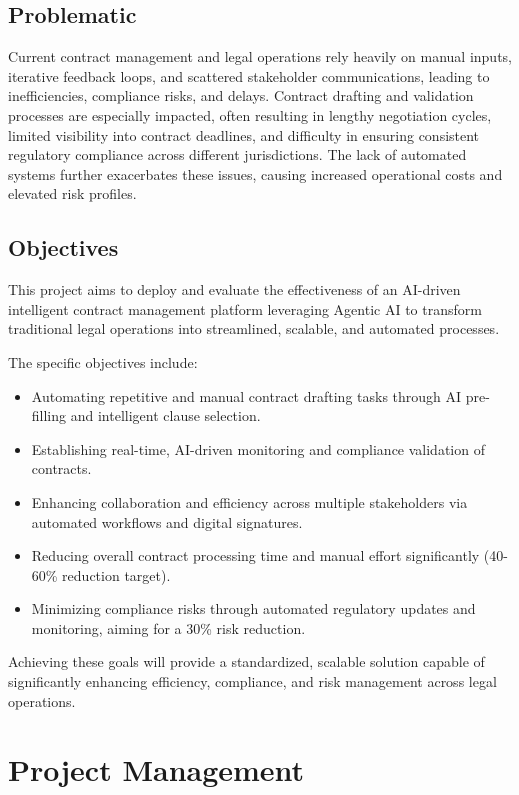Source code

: \subsection{Problematic}
Current contract management and legal operations rely heavily on manual inputs, iterative feedback loops, and scattered stakeholder communications, leading to inefficiencies, compliance risks, and delays. Contract drafting and validation processes are especially impacted, often resulting in lengthy negotiation cycles, limited visibility into contract deadlines, and difficulty in ensuring consistent regulatory compliance across different jurisdictions. The lack of automated systems further exacerbates these issues, causing increased operational costs and elevated risk profiles.

\subsection{Objectives}
This project aims to deploy and evaluate the effectiveness of an AI-driven intelligent contract management platform leveraging Agentic AI to transform traditional legal operations into streamlined, scalable, and automated processes.\mynewline

The specific objectives include:
\begin{itemize}
    \item Automating repetitive and manual contract drafting tasks through AI pre-filling and intelligent clause selection.
    \item Establishing real-time, AI-driven monitoring and compliance validation of contracts.
    \item Enhancing collaboration and efficiency across multiple stakeholders via automated workflows and digital signatures.
    \item Reducing overall contract processing time and manual effort significantly (40-60\% reduction target).
    \item Minimizing compliance risks through automated regulatory updates and monitoring, aiming for a 30\% risk reduction.
\end{itemize}

Achieving these goals will provide a standardized, scalable solution capable of significantly enhancing efficiency, compliance, and risk management across legal operations.

\section{Project Management}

____________________

### What to produce
Identify every line above that includes the word "time", and show those lines.

### Written reply
    \item Establishing real-time, AI-driven monitoring and compliance validation of contracts.
    \item Reducing overall contract processing time and manual effort significantly (40-60\% reduction target).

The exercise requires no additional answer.